In the gloaming are revealed glimmers that bring so much joy, such unparalleled beauty.
Going about the myriad chores of the season, it is easy to miss the glimmers. But, I’ve learned over the years to slow down, sit down even, in order to do justice to this seasonal gift from Nature. How else would I be at liberty to observe the iridescent clusters of mason bees having one final fling with the mass of asters before the first frost claims the flowers for itself and the revelers go into hibernation.
The Amsonia scattered at various points of the garden grab the light to draw attention to themselves – their leaves having turned a bright yellow shout for attention as the rays of sunlight sets it afire. In contrast, the burgundy leaves of the oakleaf hydrangea appear like smoldering embers when back lit.
As leaves from surrounding trees silently swirl and twirl down in a bolero guided by the music of the wind only they can hear, I’m suddenly conscious of the air turning cold and pull my coat tighter. I feel privileged to have witnessed this collaborative performance of natural elements that feels both intimate and public at the same time.
In the midst of decay and senescence, my eyes stop at a tumble of rambunctious nasturtiums. The happily trailing plant still wears leaves that radiate emerald green punctuated by flowers of brilliant vermilion – as though it’s celebrating something known only to itself. I’m envious of its carefree ways.
Soon, I will harvest the leaves to make one final batch of pesto to freeze for winter meals. Memories of the growing season and dreams for the one to come will be indulged.

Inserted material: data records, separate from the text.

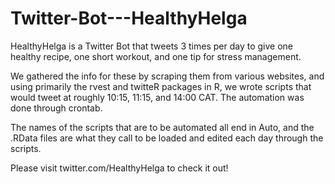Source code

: # Twitter-Bot---HealthyHelga

HealthyHelga is a Twitter Bot that tweets 3 times per day to give one healthy recipe, one short workout, and one tip for stress management.

We gathered the info for these by scraping them from various websites, and using primarily the rvest and twitteR packages in R, we 
wrote scripts that would tweet at roughly 10:15, 11:15, and 14:00 CAT. The automation was done through crontab. 

The names of the scripts that are to be automated all end in Auto, and the .RData files are what they call to be loaded and edited each day through
the scripts. 

Please visit twitter.com/HealthyHelga to check it out!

The hydrangea have begun to blush deeply and I take a break from some tedious chores to cut armloads of the flowers – to bring them indoors to fill big white, ironstone pitchers. They mark the season in a most graceful manner. With such a large bounty, I’m able to share it with those who enjoy them as much. Spreading the joy is a gardener’s perk.
The hydrangea perform once again at the holidays. Sprayed in gold, they light up the dark corners of the interior and chase away the melancholic shadows.

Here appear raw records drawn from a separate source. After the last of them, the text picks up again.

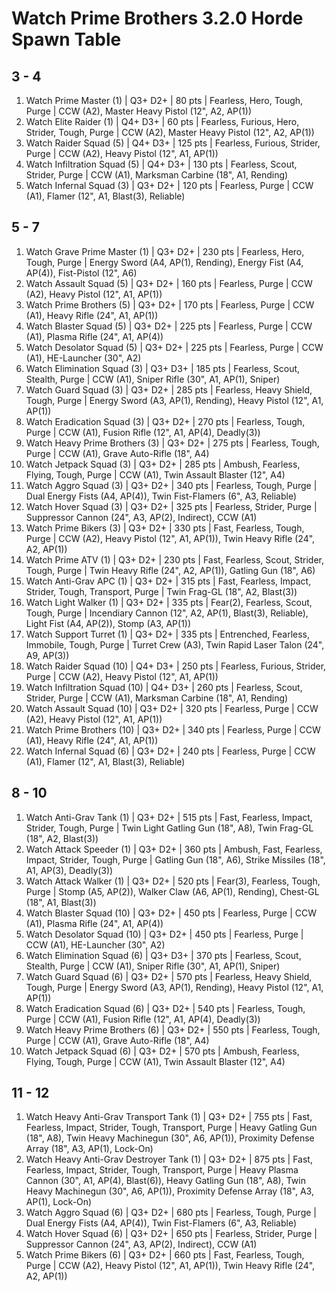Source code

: # Watch Prime Brothers 3.2.0 Horde Spawn Table

## 3 - 4

1. Watch Prime Master (1) | Q3+ D2+ | 80 pts | Fearless, Hero, Tough, Purge | CCW (A2), Master Heavy Pistol (12", A2, AP(1))
1. Watch Elite Raider (1) | Q4+ D3+ | 60 pts | Fearless, Furious, Hero, Strider, Tough, Purge | CCW (A2), Master Heavy Pistol (12", A2, AP(1))
1. Watch Raider Squad (5) | Q4+ D3+ | 125 pts | Fearless, Furious, Strider, Purge | CCW (A2), Heavy Pistol (12", A1, AP(1))
1. Watch Infiltration Squad (5) | Q4+ D3+ | 130 pts | Fearless, Scout, Strider, Purge | CCW (A1), Marksman Carbine (18", A1, Rending)
1. Watch Infernal Squad (3) | Q3+ D2+ | 120 pts | Fearless, Purge | CCW (A1), Flamer (12", A1, Blast(3), Reliable)

## 5 - 7

1. Watch Grave Prime Master (1) | Q3+ D2+ | 230 pts | Fearless, Hero, Tough, Purge | Energy Sword (A4, AP(1), Rending), Energy Fist (A4, AP(4)), Fist-Pistol (12", A6)
1. Watch Assault Squad (5) | Q3+ D2+ | 160 pts | Fearless, Purge | CCW (A2), Heavy Pistol (12", A1, AP(1))
1. Watch Prime Brothers (5) | Q3+ D2+ | 170 pts | Fearless, Purge | CCW (A1), Heavy Rifle (24", A1, AP(1))
1. Watch Blaster Squad (5) | Q3+ D2+ | 225 pts | Fearless, Purge | CCW (A1), Plasma Rifle (24", A1, AP(4))
1. Watch Desolator Squad (5) | Q3+ D2+ | 225 pts | Fearless, Purge | CCW (A1), HE-Launcher (30", A2)
1. Watch Elimination Squad (3) | Q3+ D3+ | 185 pts | Fearless, Scout, Stealth, Purge | CCW (A1), Sniper Rifle (30", A1, AP(1), Sniper)
1. Watch Guard Squad (3) | Q3+ D2+ | 285 pts | Fearless, Heavy Shield, Tough, Purge | Energy Sword (A3, AP(1), Rending), Heavy Pistol (12", A1, AP(1))
1. Watch Eradication Squad (3) | Q3+ D2+ | 270 pts | Fearless, Tough, Purge | CCW (A1), Fusion Rifle (12", A1, AP(4), Deadly(3))
1. Watch Heavy Prime Brothers (3) | Q3+ D2+ | 275 pts | Fearless, Tough, Purge | CCW (A1), Grave Auto-Rifle (18", A4)
1. Watch Jetpack Squad (3) | Q3+ D2+ | 285 pts | Ambush, Fearless, Flying, Tough, Purge | CCW (A1), Twin Assault Blaster (12", A4)
1. Watch Aggro Squad (3) | Q3+ D2+ | 340 pts | Fearless, Tough, Purge | Dual Energy Fists (A4, AP(4)), Twin Fist-Flamers (6", A3, Reliable)
1. Watch Hover Squad (3) | Q3+ D2+ | 325 pts | Fearless, Strider, Purge | Suppressor Cannon (24", A3, AP(2), Indirect), CCW (A1)
1. Watch Prime Bikers (3) | Q3+ D2+ | 330 pts | Fast, Fearless, Tough, Purge | CCW (A2), Heavy Pistol (12", A1, AP(1)), Twin Heavy Rifle (24", A2, AP(1))
1. Watch Prime ATV (1) | Q3+ D2+ | 230 pts | Fast, Fearless, Scout, Strider, Tough, Purge | Twin Heavy Rifle (24", A2, AP(1)), Gatling Gun (18", A6)
1. Watch Anti-Grav APC (1) | Q3+ D2+ | 315 pts | Fast, Fearless, Impact, Strider, Tough, Transport, Purge | Twin Frag-GL (18", A2, Blast(3))
1. Watch Light Walker (1) | Q3+ D2+ | 335 pts | Fear(2), Fearless, Scout, Tough, Purge | Incendiary Cannon (12", A2, AP(1), Blast(3), Reliable), Light Fist (A4, AP(2)), Stomp (A3, AP(1))
1. Watch Support Turret (1) | Q3+ D2+ | 335 pts | Entrenched, Fearless, Immobile, Tough, Purge | Turret Crew (A3), Twin Rapid Laser Talon (24", A9, AP(3))
1. Watch Raider Squad (10) | Q4+ D3+ | 250 pts | Fearless, Furious, Strider, Purge | CCW (A2), Heavy Pistol (12", A1, AP(1))
1. Watch Infiltration Squad (10) | Q4+ D3+ | 260 pts | Fearless, Scout, Strider, Purge | CCW (A1), Marksman Carbine (18", A1, Rending)
1. Watch Assault Squad (10) | Q3+ D2+ | 320 pts | Fearless, Purge | CCW (A2), Heavy Pistol (12", A1, AP(1))
1. Watch Prime Brothers (10) | Q3+ D2+ | 340 pts | Fearless, Purge | CCW (A1), Heavy Rifle (24", A1, AP(1))
1. Watch Infernal Squad (6) | Q3+ D2+ | 240 pts | Fearless, Purge | CCW (A1), Flamer (12", A1, Blast(3), Reliable)

## 8 - 10

1. Watch Anti-Grav Tank (1) | Q3+ D2+ | 515 pts | Fast, Fearless, Impact, Strider, Tough, Purge | Twin Light Gatling Gun (18", A8), Twin Frag-GL (18", A2, Blast(3))
1. Watch Attack Speeder (1) | Q3+ D2+ | 360 pts | Ambush, Fast, Fearless, Impact, Strider, Tough, Purge | Gatling Gun (18", A6), Strike Missiles (18", A1, AP(3), Deadly(3))
1. Watch Attack Walker (1) | Q3+ D2+ | 520 pts | Fear(3), Fearless, Tough, Purge | Stomp (A5, AP(2)), Walker Claw (A6, AP(1), Rending), Chest-GL (18", A1, Blast(3))
1. Watch Blaster Squad (10) | Q3+ D2+ | 450 pts | Fearless, Purge | CCW (A1), Plasma Rifle (24", A1, AP(4))
1. Watch Desolator Squad (10) | Q3+ D2+ | 450 pts | Fearless, Purge | CCW (A1), HE-Launcher (30", A2)
1. Watch Elimination Squad (6) | Q3+ D3+ | 370 pts | Fearless, Scout, Stealth, Purge | CCW (A1), Sniper Rifle (30", A1, AP(1), Sniper)
1. Watch Guard Squad (6) | Q3+ D2+ | 570 pts | Fearless, Heavy Shield, Tough, Purge | Energy Sword (A3, AP(1), Rending), Heavy Pistol (12", A1, AP(1))
1. Watch Eradication Squad (6) | Q3+ D2+ | 540 pts | Fearless, Tough, Purge | CCW (A1), Fusion Rifle (12", A1, AP(4), Deadly(3))
1. Watch Heavy Prime Brothers (6) | Q3+ D2+ | 550 pts | Fearless, Tough, Purge | CCW (A1), Grave Auto-Rifle (18", A4)
1. Watch Jetpack Squad (6) | Q3+ D2+ | 570 pts | Ambush, Fearless, Flying, Tough, Purge | CCW (A1), Twin Assault Blaster (12", A4)

## 11 - 12

1. Watch Heavy Anti-Grav Transport Tank (1) | Q3+ D2+ | 755 pts | Fast, Fearless, Impact, Strider, Tough, Transport, Purge | Heavy Gatling Gun (18", A8), Twin Heavy Machinegun (30", A6, AP(1)), Proximity Defense Array (18", A3, AP(1), Lock-On)
1. Watch Heavy Anti-Grav Destroyer Tank (1) | Q3+ D2+ | 875 pts | Fast, Fearless, Impact, Strider, Tough, Transport, Purge | Heavy Plasma Cannon (30", A1, AP(4), Blast(6)), Heavy Gatling Gun (18", A8), Twin Heavy Machinegun (30", A6, AP(1)), Proximity Defense Array (18", A3, AP(1), Lock-On)
1. Watch Aggro Squad (6) | Q3+ D2+ | 680 pts | Fearless, Tough, Purge | Dual Energy Fists (A4, AP(4)), Twin Fist-Flamers (6", A3, Reliable)
1. Watch Hover Squad (6) | Q3+ D2+ | 650 pts | Fearless, Strider, Purge | Suppressor Cannon (24", A3, AP(2), Indirect), CCW (A1)
1. Watch Prime Bikers (6) | Q3+ D2+ | 660 pts | Fast, Fearless, Tough, Purge | CCW (A2), Heavy Pistol (12", A1, AP(1)), Twin Heavy Rifle (24", A2, AP(1))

This being the time to divide plants, there are several that need to be attended in my garden. Particularly the ever exuberant asters, goldenrods and wood anemones. All beloved natives that surely every garden must welcome but they do need to be reined in periodically. All my ‘extras’ are readily accepted by friends and neighbors. It pleases me no end that a piece of my garden resides in theirs. Just as my own garden cherishes quite a few members that arrived from similar acts of generosity.
Continuing the spirit of sharing, in getting the plants ready for the greenhouse, a great deal of pruning and cutting occurs. From the rosemary and bay plants, I make little bundles of the cuttings and give them away to the keen cooks in my life. The thought that they will enjoy many winter meals perfumed by the herbs is enough to warm my heart. There really is joy in giving.
Small, subtle glimmers. Expansive, enduring bliss.